Source material –
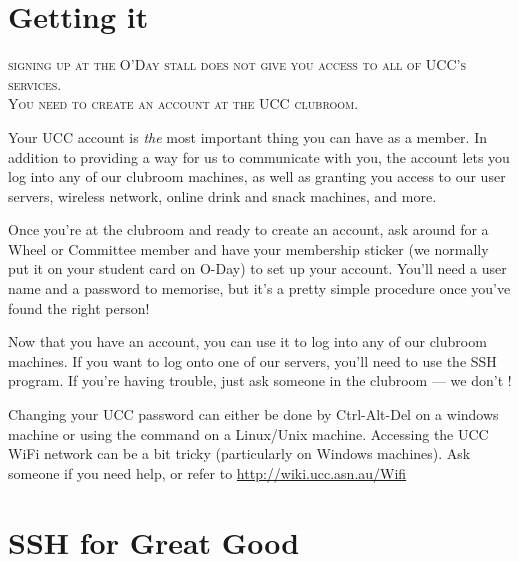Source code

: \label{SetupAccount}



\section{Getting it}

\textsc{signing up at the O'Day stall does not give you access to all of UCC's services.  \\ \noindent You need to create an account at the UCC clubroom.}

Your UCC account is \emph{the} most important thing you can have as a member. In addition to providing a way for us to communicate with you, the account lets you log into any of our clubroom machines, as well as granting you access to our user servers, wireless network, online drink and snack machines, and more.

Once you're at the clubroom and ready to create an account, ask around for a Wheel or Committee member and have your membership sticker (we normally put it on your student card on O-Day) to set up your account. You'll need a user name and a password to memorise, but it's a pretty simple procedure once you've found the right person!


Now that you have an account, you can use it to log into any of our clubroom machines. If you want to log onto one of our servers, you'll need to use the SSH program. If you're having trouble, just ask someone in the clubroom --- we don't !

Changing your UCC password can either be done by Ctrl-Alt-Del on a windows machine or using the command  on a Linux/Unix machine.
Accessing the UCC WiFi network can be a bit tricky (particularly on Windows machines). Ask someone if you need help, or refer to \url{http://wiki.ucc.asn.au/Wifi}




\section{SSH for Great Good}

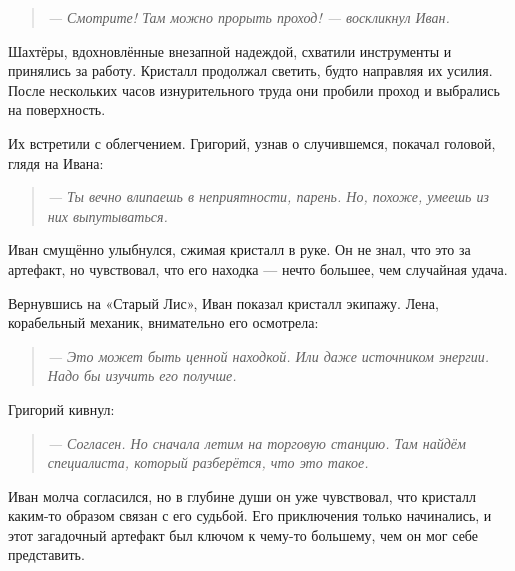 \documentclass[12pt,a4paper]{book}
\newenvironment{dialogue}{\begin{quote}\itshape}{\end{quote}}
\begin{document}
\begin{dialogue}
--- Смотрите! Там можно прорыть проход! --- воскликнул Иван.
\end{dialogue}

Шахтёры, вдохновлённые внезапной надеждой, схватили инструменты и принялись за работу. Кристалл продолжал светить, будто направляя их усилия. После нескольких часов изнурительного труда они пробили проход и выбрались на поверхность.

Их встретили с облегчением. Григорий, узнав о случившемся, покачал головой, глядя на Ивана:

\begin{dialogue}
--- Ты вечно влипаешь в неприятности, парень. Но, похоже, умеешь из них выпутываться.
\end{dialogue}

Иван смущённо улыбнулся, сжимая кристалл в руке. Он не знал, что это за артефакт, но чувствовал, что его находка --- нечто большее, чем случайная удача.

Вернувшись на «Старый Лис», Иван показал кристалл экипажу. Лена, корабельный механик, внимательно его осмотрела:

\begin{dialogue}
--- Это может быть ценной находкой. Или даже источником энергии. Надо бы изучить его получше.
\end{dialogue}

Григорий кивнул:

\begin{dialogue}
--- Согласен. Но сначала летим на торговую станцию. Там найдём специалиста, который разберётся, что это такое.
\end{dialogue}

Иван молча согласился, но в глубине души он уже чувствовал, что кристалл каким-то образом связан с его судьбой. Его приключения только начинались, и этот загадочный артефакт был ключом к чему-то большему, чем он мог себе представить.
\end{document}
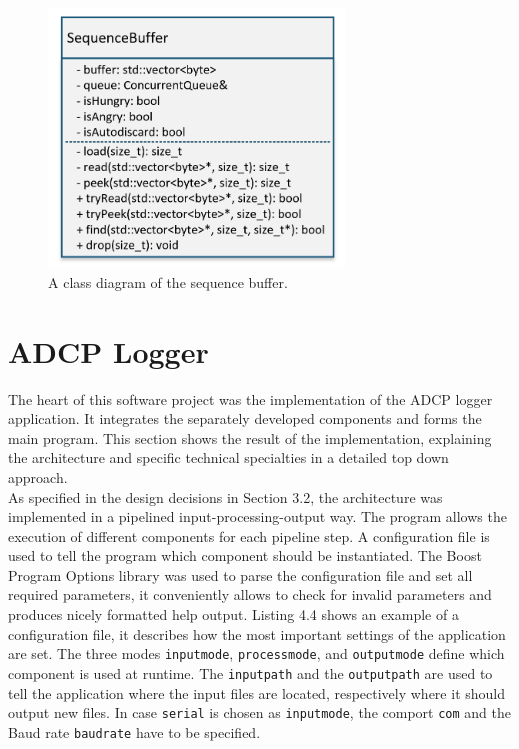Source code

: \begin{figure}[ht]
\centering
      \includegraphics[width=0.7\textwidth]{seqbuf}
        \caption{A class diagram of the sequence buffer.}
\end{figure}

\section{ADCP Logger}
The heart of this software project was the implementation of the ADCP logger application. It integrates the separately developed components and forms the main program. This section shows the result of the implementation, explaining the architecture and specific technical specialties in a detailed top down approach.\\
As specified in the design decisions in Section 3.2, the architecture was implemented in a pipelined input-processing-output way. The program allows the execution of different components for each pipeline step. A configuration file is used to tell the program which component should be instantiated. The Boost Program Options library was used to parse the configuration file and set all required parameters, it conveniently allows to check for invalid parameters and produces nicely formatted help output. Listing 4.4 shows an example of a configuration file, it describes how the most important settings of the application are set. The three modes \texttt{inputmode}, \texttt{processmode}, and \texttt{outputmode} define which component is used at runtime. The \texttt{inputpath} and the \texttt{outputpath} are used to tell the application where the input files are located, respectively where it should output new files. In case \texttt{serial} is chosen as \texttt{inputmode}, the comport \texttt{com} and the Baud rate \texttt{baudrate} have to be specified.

The problem – Would you quote everything above from the line containing "Иван смущённо улыбнулся, сжимая" down to the line containing "--- Согласен. Но"? Include both of those lines and nothing else.

Your solution –
Иван смущённо улыбнулся, сжимая кристалл в руке. Он не знал, что это за артефакт, но чувствовал, что его находка --- нечто большее, чем случайная удача.

Вернувшись на «Старый Лис», Иван показал кристалл экипажу. Лена, корабельный механик, внимательно его осмотрела:

\begin{dialogue}
--- Это может быть ценной находкой. Или даже источником энергии. Надо бы изучить его получше.
\end{dialogue}

Григорий кивнул:

\begin{dialogue}
--- Согласен. Но сначала летим на торговую станцию. Там найдём специалиста, который разберётся, что это такое.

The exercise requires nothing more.